Some people want jet packs. Me? I dream of a world where the travel receipts I collect on business trips automatically add themselves to a spreadsheet that sends itself to my accountant in plenty of time for tax prep. Alas, that’s not to be. Yet. Instead, receipts end up crammed into my wallet, in the cup holders of my car, or, once in a while, in the accordion folder I bought to house them. And once a year, I sit on the floor with a calculator, receipts all around, and add them all up. Weeping.
Though, yes, I may be an extreme version of receipt disorganization, I have yet to meet a single entrepreneur who hasn’t cursed a cardboard box overflowing with receipts. With the horror of recent tax prep still fresh in my mind, I wanted to find an easy-to-use receipt organization system that I would stick to at home or on the road and that would allow me to deal with each receipt once and be done with it.
Which leads me to Neat. As a receipt scanning veteran, I liked that its streamlined scanners ($180-$400) didn't have any parts that would snap off in my computer bag. And since the digital filing firm had added a free scan-on-the-go app and cloud service (plans from $6-$25 per month) to its line of streamlined scanners in July, I figured it was time to see if its collection of products would turn my jet pack receipt dreams into reality. I chose to give the Neat products a run over portable receipt scanners like the Fujitsu ScanSnap and Brother DSmobile, because I wanted a full complement of hardware and software products and didn’t want to cobble them together from several companies or do too many workarounds. Working on the road offers enough challenges.
Neat's promise: According to its website, Neat's services provide: “One ecosystem for all your important information – on your desktop, in the cloud, and with mobile. Neat transforms your digital and paper documents into useful, organized information.”
Our reality: The system is easy to install. Just load the software, plug in the portable scanner, sign up for the cloud service and download the app. Once finished, the tools were so intuitive, I barely needed to check the directions. I was happy to see Neat offers plenty of video tutorials and FAQs that make it easy to customize the system and compile reports when it’s time to file.

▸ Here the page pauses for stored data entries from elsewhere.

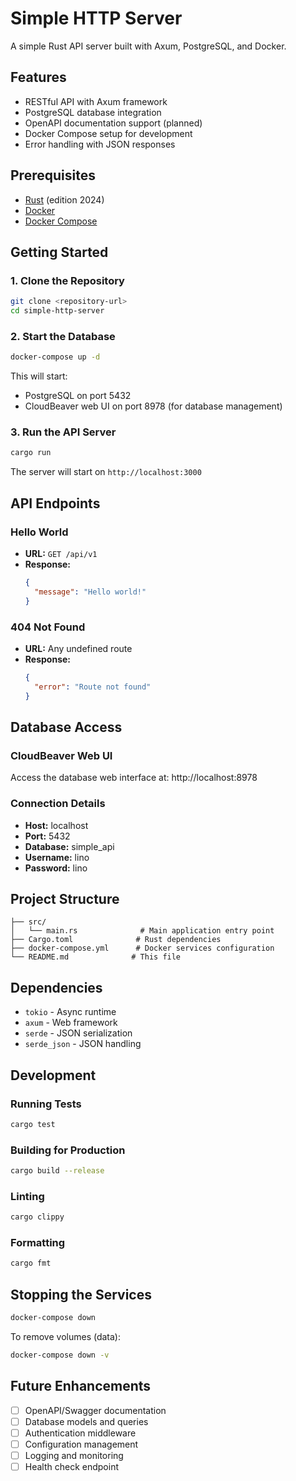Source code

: # Simple HTTP Server

A simple Rust API server built with Axum, PostgreSQL, and Docker.

## Features

- RESTful API with Axum framework
- PostgreSQL database integration
- OpenAPI documentation support (planned)
- Docker Compose setup for development
- Error handling with JSON responses

## Prerequisites

- [Rust](https://rustup.rs/) (edition 2024)
- [Docker](https://www.docker.com/)
- [Docker Compose](https://docs.docker.com/compose/)

## Getting Started

### 1. Clone the Repository

```bash
git clone <repository-url>
cd simple-http-server
```

### 2. Start the Database

```bash
docker-compose up -d
```

This will start:
- PostgreSQL on port 5432
- CloudBeaver web UI on port 8978 (for database management)

### 3. Run the API Server

```bash
cargo run
```

The server will start on `http://localhost:3000`

## API Endpoints

### Hello World
- **URL:** `GET /api/v1`
- **Response:**
  ```json
  {
    "message": "Hello world!"
  }
  ```

### 404 Not Found
- **URL:** Any undefined route
- **Response:**
  ```json
  {
    "error": "Route not found"
  }
  ```

## Database Access

### CloudBeaver Web UI
Access the database web interface at: http://localhost:8978

### Connection Details
- **Host:** localhost
- **Port:** 5432
- **Database:** simple_api
- **Username:** lino
- **Password:** lino

## Project Structure

```
├── src/
│   └── main.rs              # Main application entry point
├── Cargo.toml              # Rust dependencies
├── docker-compose.yml      # Docker services configuration
└── README.md              # This file
```

## Dependencies

- `tokio` - Async runtime
- `axum` - Web framework
- `serde` - JSON serialization
- `serde_json` - JSON handling

## Development

### Running Tests

```bash
cargo test
```

### Building for Production

```bash
cargo build --release
```

### Linting

```bash
cargo clippy
```

### Formatting

```bash
cargo fmt
```

## Stopping the Services

```bash
docker-compose down
```

To remove volumes (data):
```bash
docker-compose down -v
```

## Future Enhancements

- [ ] OpenAPI/Swagger documentation
- [ ] Database models and queries
- [ ] Authentication middleware
- [ ] Configuration management
- [ ] Logging and monitoring
- [ ] Health check endpoint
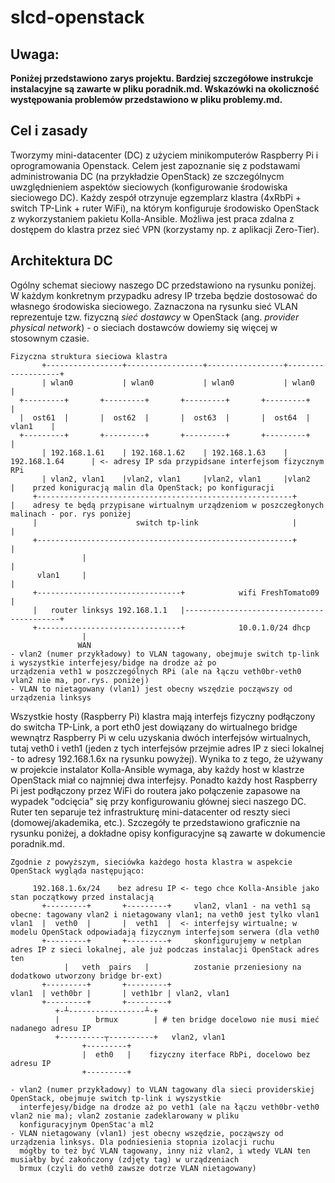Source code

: # slcd-openstack

## Uwaga: ##
**Poniżej przedstawiono zarys projektu. Bardziej szczegółowe instrukcje instalacyjne są zawarte w pliku poradnik.md. Wskazówki na okoliczność występowania problemów przedstawiono w pliku problemy.md.**

## Cel i zasady ## 

Tworzymy mini-datacenter (DC) z użyciem minikomputerów Raspberry Pi i oprogramowania Openstack. Celem jest zapoznanie się z podstawami administrowania DC (na przykładzie OpenStack) ze szczególnycm uwzględnieniem aspektów sieciowych (konfigurowanie środowiska sieciowego DC). Każdy zespół otrzynuje egzemplarz klastra (4xRbPi + switch TP-Link + ruter WiFi), na którym konfiguruje środowisko OpenStack z wykorzystaniem pakietu Kolla-Ansible. Możliwa jest praca zdalna z dostępem do klastra przez sieć VPN (korzystamy np. z aplikacji Zero-Tier).

## Architektura DC ##
Ogólny schemat sieciowy naszego DC przedstawiono na rysunku poniżej. W każdym konkretnym przypadku adresy IP trzeba będzie dostosować do własnego środowiska sieciowego. Zaznaczona na rysunku sieć VLAN reprezentuje tzw. fizyczną _sieć dostawcy_ w OpenStack (ang. _provider physical network_) - o sieciach dostawców dowiemy się więcej w stosownym czasie.

```
Fizyczna struktura sieciowa klastra
       +-----------------+-----------------+-----------------+-------------------+
       | wlan0           | wlan0           | wlan0           | wlan0             |
  +---------+       +---------+       +---------+       +---------+              |
  |  ost61  |       |  ost62  |       |  ost63  |       |  ost64  |     vlan1    |
  +---------+       +---------+       +---------+       +---------+              |
       | 192.168.1.61    | 192.168.1.62    | 192.168.1.63    | 192.168.1.64      | <- adresy IP sda przypidsane interfejsom fizycznym RPi  
       | vlan2, vlan1    |vlan2, vlan1     |vlan2, vlan1     |vlan2              |    przed koniguracją malin dla OpenStack; po konfiguracji 
     +---------------------------------------------------------+                 |    adresy te będą przypisane wirtualnym urządzeniom w poszczegłonych malinach - por. rys poniżej
     |                      switch tp-link                     |                 |
     +---------------------------------------------------------+                 |
                |                                                                |
      vlan1     |                                                                |
     +--------------------------------+            wifi FreshTomato09            |
     |   router linksys 192.168.1.1   |------------------------------------------+
     +--------------------------------+            10.0.1.0/24 dhcp
                |
               WAN
- vlan2 (numer przykładowy) to VLAN tagowany, obejmuje switch tp-link i wyszystkie interfejesy/bidge na drodze aż po
urządzenia veth1 w poszczególnych RPi (ale na łączu veth0br-veth0 vlan2 nie ma, por.rys. poniżej)
- VLAN to nietagowany (vlan1) jest obecny wszędzie począwszy od urządzenia linksys
```

Wszystkie hosty (Raspberry Pi) klastra mają interfejs fizyczny podłączony do switcha TP-Link, a port eth0 jest dowiązany do wirtualnego bridge wewnątrz Raspberry Pi w celu uzyskania dwóch interfejsów wirtualnych, tutaj veth0 i veth1 (jeden z tych interfejsów przejmie adres IP z sieci lokalnej - to adresy 192.168.1.6x na rysunku powyżej). Wynika to z tego, że używany w projekcie instalator Kolla-Ansible wymaga, aby każdy host w klastrze OpenStack miał co najmniej dwa interfejsy. Ponadto każdy host Raspberry Pi jest podłączony przez WiFi do routera jako połączenie zapasowe na wypadek "odcięcia" się przy konfigurowaniu głównej sieci naszego DC. Ruter ten separuje też infrastrukturę mini-datacenter od reszty sieci (domowej/akademika, etc.). Szczegóły te przedstawiono graficznie na rysunku poniżej, a dokładne opisy konfiguracyjne są zawarte w dokumencie poradnik.md.

```
Zgodnie z powyższym, sieciówka każdego hosta klastra w aspekcie OpenStack wygląda następująco:

     192.168.1.6x/24    bez adresu IP <- tego chce Kolla-Ansible jako stan początkowy przed instalacją
       +---------+       +---------+     vlan2, vlan1 - na veth1 są obecne: tagowany vlan2 i nietagowany vlan1; na veth0 jest tylko vlan1
vlan1  |  veth0  |       |  veth1  |  <- interfejsy wirtualne; w modelu OpenStack odpowiadają fizycznym interfejsom serwera (dla veth0 
       +---------+       +---------+     skonfigurujemy w netplan adres IP z sieci lokalnej, ale już podczas instalacji OpenStack adres ten 
            |   veth  pairs   |          zostanie przeniesiony na dodatkowo utworzony bridge br-ext)
       +---------+       +---------+
vlan1  | veth0br |       | veth1br | vlan2, vlan1
       +---------+       +---------+
          +-┴-----------------┴-+
          |        brmux        | # ten bridge docelowo nie musi mieć nadanego adresu IP
          +----------┬----------+   vlan2, vlan1
                +---------+ 
                |  eth0   |    fizyczny iterface RbPi, docelowo bez adresu IP
                +---------+

- vlan2 (numer przykładowy) to VLAN tagowany dla sieci providerskiej OpenStack, obejmuje switch tp-link i wyszystkie
  interfejesy/bidge na drodze aż po veth1 (ale na łączu veth0br-veth0 vlan2 nie ma); vlan2 zostanie zadeklarowany w pliku
  konfiguracyjnym OpenStac'a ml2
- VLAN nietagowany (vlan1) jest obecny wszędzie, począwszy od urządzenia linksys. Dla podniesienia stopnia izolacji ruchu
  mógłby to też być VLAN tagowany, inny niż vlan2, i wtedy VLAN ten musiałby być zakończony (zdjęty tag) w urządzeniach
  brmux (czyli do veth0 zawsze dotrze VLAN nietagowany)
```
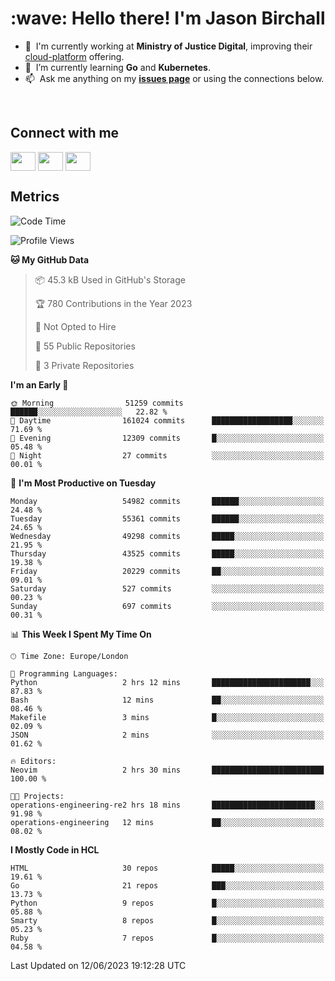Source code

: <h1 align="left" id="jason-title">:wave: Hello there! I'm Jason Birchall</h1>

- :office: &nbsp;I'm currently working at **Ministry of Justice Digital**, improving their [cloud-platform](https://github.com/ministryofjustice/cloud-platform) offering.
- :seedling: &nbsp;I’m currently learning **Go** and **Kubernetes**.
- :mailbox: &nbsp;Ask me anything on my **[issues page]** or using the connections below.


<br>

<h2>Connect with me</h2>
<p>
<a href="https://twitter.com/jsonBirchall" target="blank"><img align="center" src="https://cdn.jsdelivr.net/npm/simple-icons@3.0.1/icons/twitter.svg" alt="" height="30" width="40" /></a>
<a href="https://keybase.io/json0" target="blank"><img align="center" src="https://cdn.jsdelivr.net/npm/simple-icons@3.0.1/icons/keybase.svg" alt="" height="30" width="40" /></a>
<a href="https://www.reddit.com/user/kakorate" target="blank"><img align="center" src="https://cdn.jsdelivr.net/npm/simple-icons@3.0.1/icons/reddit.svg" alt="" height="30" width="40" /></a>
</p>

<h2>Metrics</h2>

<!--START_SECTION:waka-->
![Code Time](http://img.shields.io/badge/Code%20Time-1%2C074%20hrs%2039%20mins-blue)

![Profile Views](http://img.shields.io/badge/Profile%20Views-0-blue)

**🐱 My GitHub Data** 

> 📦 45.3 kB Used in GitHub's Storage 
 > 
> 🏆 780 Contributions in the Year 2023
 > 
> 🚫 Not Opted to Hire
 > 
> 📜 55 Public Repositories 
 > 
> 🔑 3 Private Repositories 
 > 
**I'm an Early 🐤** 

```text
🌞 Morning                51259 commits       ██████░░░░░░░░░░░░░░░░░░░   22.82 % 
🌆 Daytime                161024 commits      ██████████████████░░░░░░░   71.69 % 
🌃 Evening                12309 commits       █░░░░░░░░░░░░░░░░░░░░░░░░   05.48 % 
🌙 Night                  27 commits          ░░░░░░░░░░░░░░░░░░░░░░░░░   00.01 % 
```
📅 **I'm Most Productive on Tuesday** 

```text
Monday                   54982 commits       ██████░░░░░░░░░░░░░░░░░░░   24.48 % 
Tuesday                  55361 commits       ██████░░░░░░░░░░░░░░░░░░░   24.65 % 
Wednesday                49298 commits       █████░░░░░░░░░░░░░░░░░░░░   21.95 % 
Thursday                 43525 commits       █████░░░░░░░░░░░░░░░░░░░░   19.38 % 
Friday                   20229 commits       ██░░░░░░░░░░░░░░░░░░░░░░░   09.01 % 
Saturday                 527 commits         ░░░░░░░░░░░░░░░░░░░░░░░░░   00.23 % 
Sunday                   697 commits         ░░░░░░░░░░░░░░░░░░░░░░░░░   00.31 % 
```


📊 **This Week I Spent My Time On** 

```text
🕑︎ Time Zone: Europe/London

💬 Programming Languages: 
Python                   2 hrs 12 mins       ██████████████████████░░░   87.83 % 
Bash                     12 mins             ██░░░░░░░░░░░░░░░░░░░░░░░   08.46 % 
Makefile                 3 mins              █░░░░░░░░░░░░░░░░░░░░░░░░   02.09 % 
JSON                     2 mins              ░░░░░░░░░░░░░░░░░░░░░░░░░   01.62 % 

🔥 Editors: 
Neovim                   2 hrs 30 mins       █████████████████████████   100.00 % 

🐱‍💻 Projects: 
operations-engineering-re2 hrs 18 mins       ███████████████████████░░   91.98 % 
operations-engineering   12 mins             ██░░░░░░░░░░░░░░░░░░░░░░░   08.02 % 
```

**I Mostly Code in HCL** 

```text
HTML                     30 repos            █████░░░░░░░░░░░░░░░░░░░░   19.61 % 
Go                       21 repos            ███░░░░░░░░░░░░░░░░░░░░░░   13.73 % 
Python                   9 repos             █░░░░░░░░░░░░░░░░░░░░░░░░   05.88 % 
Smarty                   8 repos             █░░░░░░░░░░░░░░░░░░░░░░░░   05.23 % 
Ruby                     7 repos             █░░░░░░░░░░░░░░░░░░░░░░░░   04.58 % 
```




 Last Updated on 12/06/2023 19:12:28 UTC
<!--END_SECTION:waka-->

<!-- links -->

[issues page]: https://github.com/jasonBirchall/jasonBirchall/issues "jasonBirchall/issues"
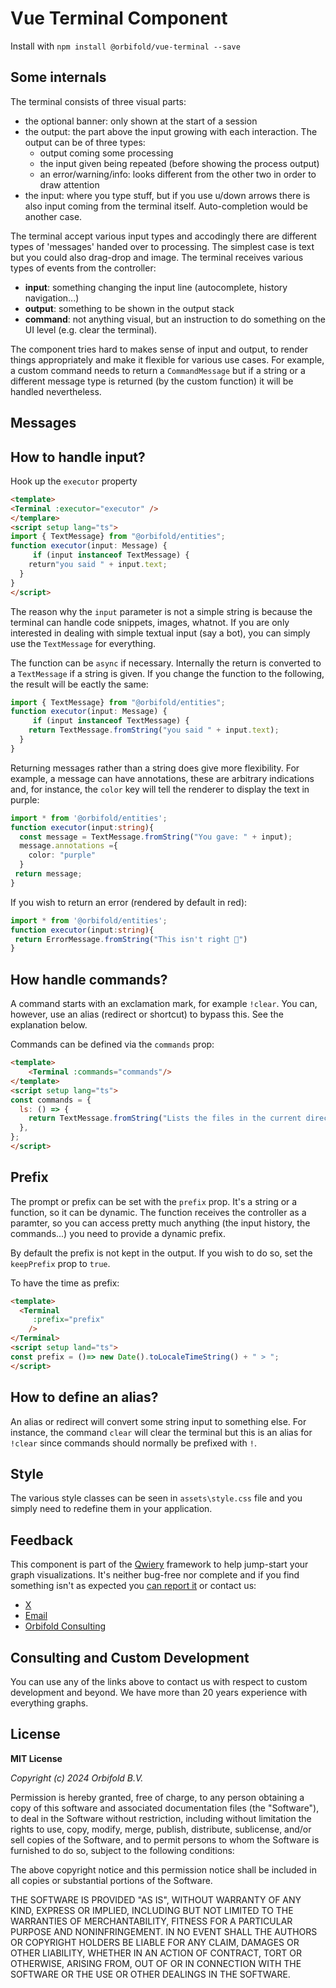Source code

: # Vue Terminal Component

Install with `npm install @orbifold/vue-terminal --save`

## Some internals

The terminal consists of three visual parts:

- the optional banner: only shown at the start of a session
- the output: the part above the input growing with each interaction. The output can be of three types:
  - output coming some processing
  - the input given being repeated (before showing the process output)
  - an error/warning/info: looks different from the other two in order to draw attention
- the input: where you type stuff, but if you use u/down arrows there is also input coming from the terminal itself. Auto-completion would be another case.

The terminal accept various input types and accodingly there are different types of 'messages' handed over to processing. The simplest case is text but you could also drag-drop and image.
The terminal receives various types of events from the controller:

- **input**: something changing the input line (autocomplete, history navigation...)
- **output**: something to be shown in the output stack
- **command**: not anything visual, but an instruction to do something on the UI level (e.g. clear the terminal).

The component tries hard to makes sense of input and output, to render things appropriately and make it flexible for various use cases. For example, a custom command needs to return a `CommandMessage` but if a string or a different message type is returned (by the custom function) it will be handled nevertheless.

## Messages

## How to handle input?

Hook up the `executor` property

```html
<template>
<Terminal :executor="executor" />
</templare>
<script setup lang="ts">
import { TextMessage} from "@orbifold/entities";
function executor(input: Message) {
	 if (input instanceof TextMessage) {
    return"you said " + input.text;
  }
}
</script>
```
The reason why the `input` parameter is not a simple string is because the terminal can handle code snippets, images, whatnot. If you are only interested in dealing with simple textual input (say a bot), you can simply use the `TextMessage` for everything. 

The function can be `async` if necessary. Internally the return is converted to a `TextMessage` if a string is given. If you change the function to the following, the result will be eactly the same:

```TypeScript
import { TextMessage} from "@orbifold/entities";
function executor(input: Message) {
	 if (input instanceof TextMessage) {
    return TextMessage.fromString("you said " + input.text);
  }
}
```

Returning messages rather than a string does give more flexibility. For example, a message can have annotations, these are arbitrary indications and, for instance, the `color` key will tell the renderer to display the text in purple:

```TypeScript
import * from '@orbifold/entities';
function executor(input:string){
  const message = TextMessage.fromString("You gave: " + input);
  message.annotations ={
    color: "purple"
  }
 return message;
}
```

If you wish to return an error (rendered by default in red):

```TypeScript
import * from '@orbifold/entities';
function executor(input:string){
 return ErrorMessage.fromString("This isn't right 🫤")
}
```

## How handle commands?

A command starts with an exclamation mark, for example `!clear`. You can, however, use an alias (redirect or shortcut) to bypass this. See the explanation below.

Commands can be defined via the `commands` prop:

```html
<template> 
    <Terminal :commands="commands"/> 
</template>
<script setup lang="ts">
const commands = {
  ls: () => {
    return TextMessage.fromString("Lists the files in the current directory.");
  },
};
</script>
```
## Prefix

The prompt or prefix can be set with the `prefix` prop. It's a string or a function, so it can be dynamic. The function receives the controller as a paramter, so you can access pretty much anything (the input history, the commands...) you need to provide a dynamic prefix.

By default the prefix is not kept in the output. If you wish to do so, set the `keepPrefix` prop to `true`.

To have the time as prefix:
```html
<template>
  <Terminal     
     :prefix="prefix"     
    />
</Terminal>    
<script setup land="ts">
const prefix = ()=> new Date().toLocaleTimeString() + " > ";
</script>
```



## How to define an alias?

An alias or redirect will convert some string input to something else. For instance, the command `clear` will clear the terminal but this is an alias for `!clear` since commands should normally be prefixed with `!`.

## Style

The various style classes can be seen in `assets\style.css` file and you simply need to redefine them in your application.

## Feedback

This component is part of the [Qwiery](https://qwiery.com) framework to help jump-start your graph visualizations. It's neither bug-free nor complete and
if you find something isn't as expected you [can report it](https://github.com/Qwiery/qwiery-nuxt/issues) or contact us:

- [ X](https://twitter.com/theorbifold)
- [Email](mailto:info@qwiery.com)
- [Orbifold Consulting](https://GraphsAndNetworks.com)

## Consulting and Custom Development

You can use any of the links above to contact us with respect to custom development and beyond. We have more than 20 years experience with everything graphs.

## License

**MIT License**

_Copyright (c) 2024 Orbifold B.V._

Permission is hereby granted, free of charge, to any person obtaining a copy
of this software and associated documentation files (the "Software"), to deal
in the Software without restriction, including without limitation the rights
to use, copy, modify, merge, publish, distribute, sublicense, and/or sell
copies of the Software, and to permit persons to whom the Software is
furnished to do so, subject to the following conditions:

The above copyright notice and this permission notice shall be included in all
copies or substantial portions of the Software.

THE SOFTWARE IS PROVIDED "AS IS", WITHOUT WARRANTY OF ANY KIND, EXPRESS OR
IMPLIED, INCLUDING BUT NOT LIMITED TO THE WARRANTIES OF MERCHANTABILITY,
FITNESS FOR A PARTICULAR PURPOSE AND NONINFRINGEMENT. IN NO EVENT SHALL THE
AUTHORS OR COPYRIGHT HOLDERS BE LIABLE FOR ANY CLAIM, DAMAGES OR OTHER
LIABILITY, WHETHER IN AN ACTION OF CONTRACT, TORT OR OTHERWISE, ARISING FROM,
OUT OF OR IN CONNECTION WITH THE SOFTWARE OR THE USE OR OTHER DEALINGS IN THE
SOFTWARE.

```

```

But not all of my travel receipt info flowed into the database correctly, requiring some double checking of the system’s optical character recognition software, the tool that converts scanned copy into electronic, editable text. A Neat spokeswoman acknowledges that the “OCR and parsing technology is not 100 percent accurate.” Not keen on double-checking? The company offers NeatVerify, an add-on service (roughly $5-$9 per month) that puts the double-checking onus on the Neat staff. And though it makes me sad to say, the NeatMobile app needs some work. After downloading the app and taking a photo of your receipt, you can’t edit the info within the app. So, if there are any mistakes, you have to wait until you’re back at your computer to finish the task. That’s one step too many.
For now, I’ll just keep putting my receipts in my wallet and,
fingers crossed, feed them into the portable scanner at the end
of every workday. I will keep my eye on the app. The Neat
spokeswoman says “a significant update for NeatMobile is expected
to be released in early summer.” As soon as it allows on-the-go
editing, I’m all in.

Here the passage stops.